For Recuva to recognize and scan the drive or storage device you are needing to recover files from, all of the following conditions must apply:
- It must be accessible in Windows.
- It must have a drive letter assigned to it in Windows, such as C: D:, or E:.
- It must have a valid partition table.
- It must be formatted with: NTFS, FAT, exFAT, Ext2, or Ext3.
- It must be connected to the computer via IDE, SATA, eSATA, or USB.
- It must not be connected via a network connection.
Note: You must also have a valid drive (i.e. not a “Recovery” partition or similar) selected when using the Recuva Wizard and/or while in Advanced Mode. Otherwise if you opt to “Search everywhere on this computer” or select “All Local Disks” for scanning, certain drives or partitions that are impossible to scan may be included in this, preventing you from being able to scan the actual drive you need to recover files from. Oftentimes, this results in a “Failed to scan the following drives: \\.\HarddiskVolume[number]” error message, but these can often be ignored due to not affecting the media you intended to scan.

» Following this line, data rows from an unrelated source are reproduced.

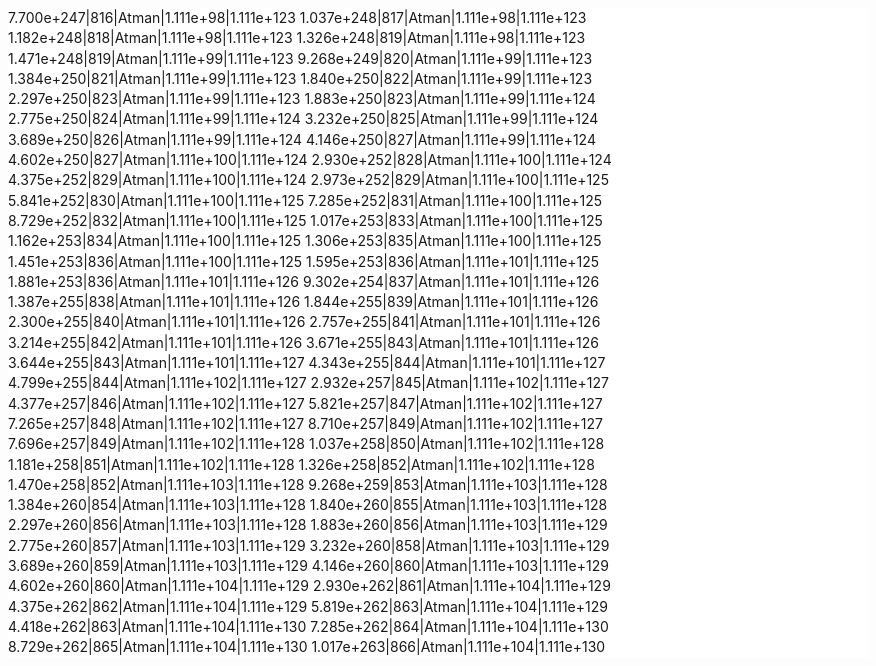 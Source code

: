 7.700e+247|816|Atman|1.111e+98|1.111e+123
1.037e+248|817|Atman|1.111e+98|1.111e+123
1.182e+248|818|Atman|1.111e+98|1.111e+123
1.326e+248|819|Atman|1.111e+98|1.111e+123
1.471e+248|819|Atman|1.111e+99|1.111e+123
9.268e+249|820|Atman|1.111e+99|1.111e+123
1.384e+250|821|Atman|1.111e+99|1.111e+123
1.840e+250|822|Atman|1.111e+99|1.111e+123
2.297e+250|823|Atman|1.111e+99|1.111e+123
1.883e+250|823|Atman|1.111e+99|1.111e+124
2.775e+250|824|Atman|1.111e+99|1.111e+124
3.232e+250|825|Atman|1.111e+99|1.111e+124
3.689e+250|826|Atman|1.111e+99|1.111e+124
4.146e+250|827|Atman|1.111e+99|1.111e+124
4.602e+250|827|Atman|1.111e+100|1.111e+124
2.930e+252|828|Atman|1.111e+100|1.111e+124
4.375e+252|829|Atman|1.111e+100|1.111e+124
2.973e+252|829|Atman|1.111e+100|1.111e+125
5.841e+252|830|Atman|1.111e+100|1.111e+125
7.285e+252|831|Atman|1.111e+100|1.111e+125
8.729e+252|832|Atman|1.111e+100|1.111e+125
1.017e+253|833|Atman|1.111e+100|1.111e+125
1.162e+253|834|Atman|1.111e+100|1.111e+125
1.306e+253|835|Atman|1.111e+100|1.111e+125
1.451e+253|836|Atman|1.111e+100|1.111e+125
1.595e+253|836|Atman|1.111e+101|1.111e+125
1.881e+253|836|Atman|1.111e+101|1.111e+126
9.302e+254|837|Atman|1.111e+101|1.111e+126
1.387e+255|838|Atman|1.111e+101|1.111e+126
1.844e+255|839|Atman|1.111e+101|1.111e+126
2.300e+255|840|Atman|1.111e+101|1.111e+126
2.757e+255|841|Atman|1.111e+101|1.111e+126
3.214e+255|842|Atman|1.111e+101|1.111e+126
3.671e+255|843|Atman|1.111e+101|1.111e+126
3.644e+255|843|Atman|1.111e+101|1.111e+127
4.343e+255|844|Atman|1.111e+101|1.111e+127
4.799e+255|844|Atman|1.111e+102|1.111e+127
2.932e+257|845|Atman|1.111e+102|1.111e+127
4.377e+257|846|Atman|1.111e+102|1.111e+127
5.821e+257|847|Atman|1.111e+102|1.111e+127
7.265e+257|848|Atman|1.111e+102|1.111e+127
8.710e+257|849|Atman|1.111e+102|1.111e+127
7.696e+257|849|Atman|1.111e+102|1.111e+128
1.037e+258|850|Atman|1.111e+102|1.111e+128
1.181e+258|851|Atman|1.111e+102|1.111e+128
1.326e+258|852|Atman|1.111e+102|1.111e+128
1.470e+258|852|Atman|1.111e+103|1.111e+128
9.268e+259|853|Atman|1.111e+103|1.111e+128
1.384e+260|854|Atman|1.111e+103|1.111e+128
1.840e+260|855|Atman|1.111e+103|1.111e+128
2.297e+260|856|Atman|1.111e+103|1.111e+128
1.883e+260|856|Atman|1.111e+103|1.111e+129
2.775e+260|857|Atman|1.111e+103|1.111e+129
3.232e+260|858|Atman|1.111e+103|1.111e+129
3.689e+260|859|Atman|1.111e+103|1.111e+129
4.146e+260|860|Atman|1.111e+103|1.111e+129
4.602e+260|860|Atman|1.111e+104|1.111e+129
2.930e+262|861|Atman|1.111e+104|1.111e+129
4.375e+262|862|Atman|1.111e+104|1.111e+129
5.819e+262|863|Atman|1.111e+104|1.111e+129
4.418e+262|863|Atman|1.111e+104|1.111e+130
7.285e+262|864|Atman|1.111e+104|1.111e+130
8.729e+262|865|Atman|1.111e+104|1.111e+130
1.017e+263|866|Atman|1.111e+104|1.111e+130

To prevent this from occurring, please start Recuva again and, on the ‘File Location’ screen, use the ‘In a specific location’ option, or alter your search parameters in the Advanced Mode configuration.

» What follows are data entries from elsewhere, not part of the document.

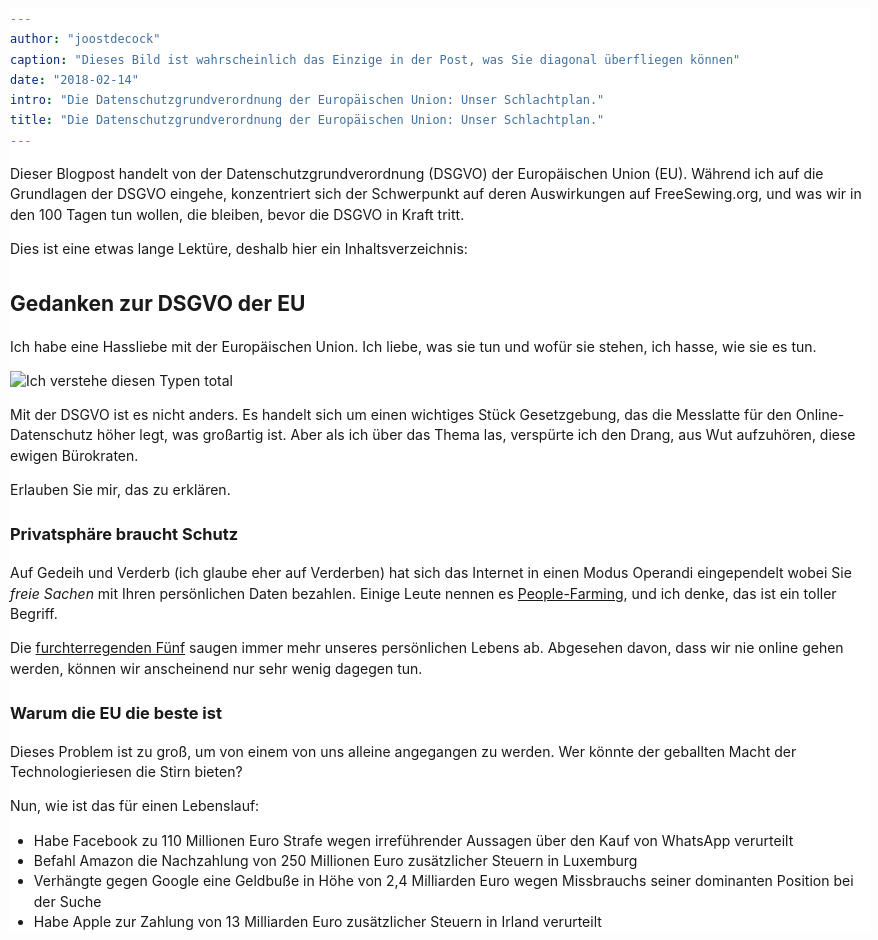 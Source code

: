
 ```yaml
---
author: "joostdecock"
caption: "Dieses Bild ist wahrscheinlich das Einzige in der Post, was Sie diagonal überfliegen können"
date: "2018-02-14"
intro: "Die Datenschutzgrundverordnung der Europäischen Union: Unser Schlachtplan."
title: "Die Datenschutzgrundverordnung der Europäischen Union: Unser Schlachtplan."
---
```


Dieser Blogpost handelt von der Datenschutzgrundverordnung (DSGVO) der Europäischen Union (EU). Während ich auf die Grundlagen der DSGVO eingehe, konzentriert sich der Schwerpunkt auf deren Auswirkungen auf FreeSewing.org, und was wir in den 100 Tagen tun wollen, die bleiben, bevor die DSGVO in Kraft tritt.

Dies ist eine etwas lange Lektüre, deshalb hier ein Inhaltsverzeichnis:

## Gedanken zur DSGVO der EU

Ich habe eine Hassliebe mit der Europäischen Union. Ich liebe, was sie tun und wofür sie stehen, ich hasse, wie sie es tun.

![Ich verstehe diesen Typen total](https://posts.freesewing.org/uploads/rage_quit_fff821e695.gif)

Mit der DSGVO ist es nicht anders. Es handelt sich um einen wichtiges Stück Gesetzgebung, das die Messlatte für den Online-Datenschutz höher legt, was großartig ist. Aber als ich über das Thema las, verspürte ich den Drang, aus Wut aufzuhören, diese ewigen Bürokraten.

Erlauben Sie mir, das zu erklären.

### Privatsphäre braucht Schutz
Auf Gedeih und Verderb (ich glaube eher auf Verderben) hat sich das Internet in einen Modus Operandi eingependelt wobei Sie *freie Sachen* mit Ihren persönlichen Daten bezahlen. Einige Leute nennen es [People-Farming](https://ar.al/notes/we-didnt-lose-control-it-was-stolen/), und ich denke, das ist ein toller Begriff.

Die [furchterregenden Fünf](https://www.nytimes.com/2017/05/10/technology/techs-frightful-five-theyve-got-us.html) saugen immer mehr unseres persönlichen Lebens ab. Abgesehen davon, dass wir nie online gehen werden, können wir anscheinend nur sehr wenig dagegen tun.

### Warum die EU die beste ist
Dieses Problem ist zu groß, um von einem von uns alleine angegangen zu werden. Wer könnte der geballten Macht der Technologieriesen die Stirn bieten?

Nun, wie ist das für einen Lebenslauf:

  - Habe Facebook zu 110 Millionen Euro Strafe wegen irreführender Aussagen über den Kauf von WhatsApp verurteilt
  - Befahl Amazon die Nachzahlung von 250 Millionen Euro zusätzlicher Steuern in Luxemburg
  - Verhängte gegen Google eine Geldbuße in Höhe von 2,4 Milliarden Euro wegen Missbrauchs seiner dominanten Position bei der Suche
  - Habe Apple zur Zahlung von 13 Milliarden Euro zusätzlicher Steuern in Irland verurteilt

Otherwise, it’s possible that Recuva will not be able to recognize the drive or memory card you are needing to recover files from, and you may receive an error message such as “Failed to determine file system type”.

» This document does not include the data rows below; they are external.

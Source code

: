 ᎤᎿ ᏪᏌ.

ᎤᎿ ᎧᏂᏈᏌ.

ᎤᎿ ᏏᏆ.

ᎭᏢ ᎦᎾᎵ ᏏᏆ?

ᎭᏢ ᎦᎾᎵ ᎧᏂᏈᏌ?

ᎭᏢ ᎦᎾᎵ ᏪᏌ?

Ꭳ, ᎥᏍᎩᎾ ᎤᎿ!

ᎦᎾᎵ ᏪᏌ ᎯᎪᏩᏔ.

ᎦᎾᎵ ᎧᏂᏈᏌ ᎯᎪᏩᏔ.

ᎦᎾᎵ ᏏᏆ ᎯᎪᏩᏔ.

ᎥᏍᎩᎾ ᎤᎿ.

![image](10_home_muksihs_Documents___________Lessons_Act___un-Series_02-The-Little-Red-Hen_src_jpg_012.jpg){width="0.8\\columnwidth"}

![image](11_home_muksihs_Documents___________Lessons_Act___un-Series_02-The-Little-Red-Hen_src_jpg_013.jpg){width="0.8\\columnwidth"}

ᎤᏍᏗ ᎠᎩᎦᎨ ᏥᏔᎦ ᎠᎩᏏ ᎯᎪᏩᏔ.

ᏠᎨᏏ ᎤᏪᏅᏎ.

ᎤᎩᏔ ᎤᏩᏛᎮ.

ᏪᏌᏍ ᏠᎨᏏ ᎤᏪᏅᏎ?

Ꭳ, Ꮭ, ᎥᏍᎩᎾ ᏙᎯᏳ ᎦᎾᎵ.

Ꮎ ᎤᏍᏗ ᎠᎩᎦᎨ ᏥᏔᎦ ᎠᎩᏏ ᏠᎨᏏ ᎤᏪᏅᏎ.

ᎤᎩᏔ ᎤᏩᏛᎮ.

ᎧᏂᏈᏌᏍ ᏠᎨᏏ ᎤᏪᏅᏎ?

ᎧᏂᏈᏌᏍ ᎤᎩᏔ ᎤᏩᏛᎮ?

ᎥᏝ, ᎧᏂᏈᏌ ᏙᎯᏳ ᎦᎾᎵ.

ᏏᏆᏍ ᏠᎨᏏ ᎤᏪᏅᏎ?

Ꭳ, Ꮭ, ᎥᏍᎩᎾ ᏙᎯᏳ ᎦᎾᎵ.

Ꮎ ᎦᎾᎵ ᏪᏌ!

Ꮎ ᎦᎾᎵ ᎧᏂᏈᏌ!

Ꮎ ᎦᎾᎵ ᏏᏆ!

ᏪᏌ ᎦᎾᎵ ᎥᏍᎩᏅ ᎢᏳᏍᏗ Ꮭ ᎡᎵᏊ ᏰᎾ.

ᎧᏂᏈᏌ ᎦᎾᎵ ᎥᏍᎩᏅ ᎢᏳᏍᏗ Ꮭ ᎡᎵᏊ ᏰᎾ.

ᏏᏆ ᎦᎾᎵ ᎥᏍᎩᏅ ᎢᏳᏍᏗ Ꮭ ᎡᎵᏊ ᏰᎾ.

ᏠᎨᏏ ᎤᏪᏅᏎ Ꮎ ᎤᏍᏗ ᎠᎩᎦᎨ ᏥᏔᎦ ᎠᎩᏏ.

You can find out if there is a drive letter, and what filesystem is being used, as follows:
- Open the "Run" dialog in Windows (On the keyboard, hold/release the "Windows" () and R keys simultaneously)
- Type: diskmgmt.msc > click OK
The Disk Management window that appears will show you detailed information about the drives, partitions, and memory cards that are attached to the system, allowing you to identify any potential issues, and see other detailed information, such as the file system, along with the assigned drive letter, if one exists.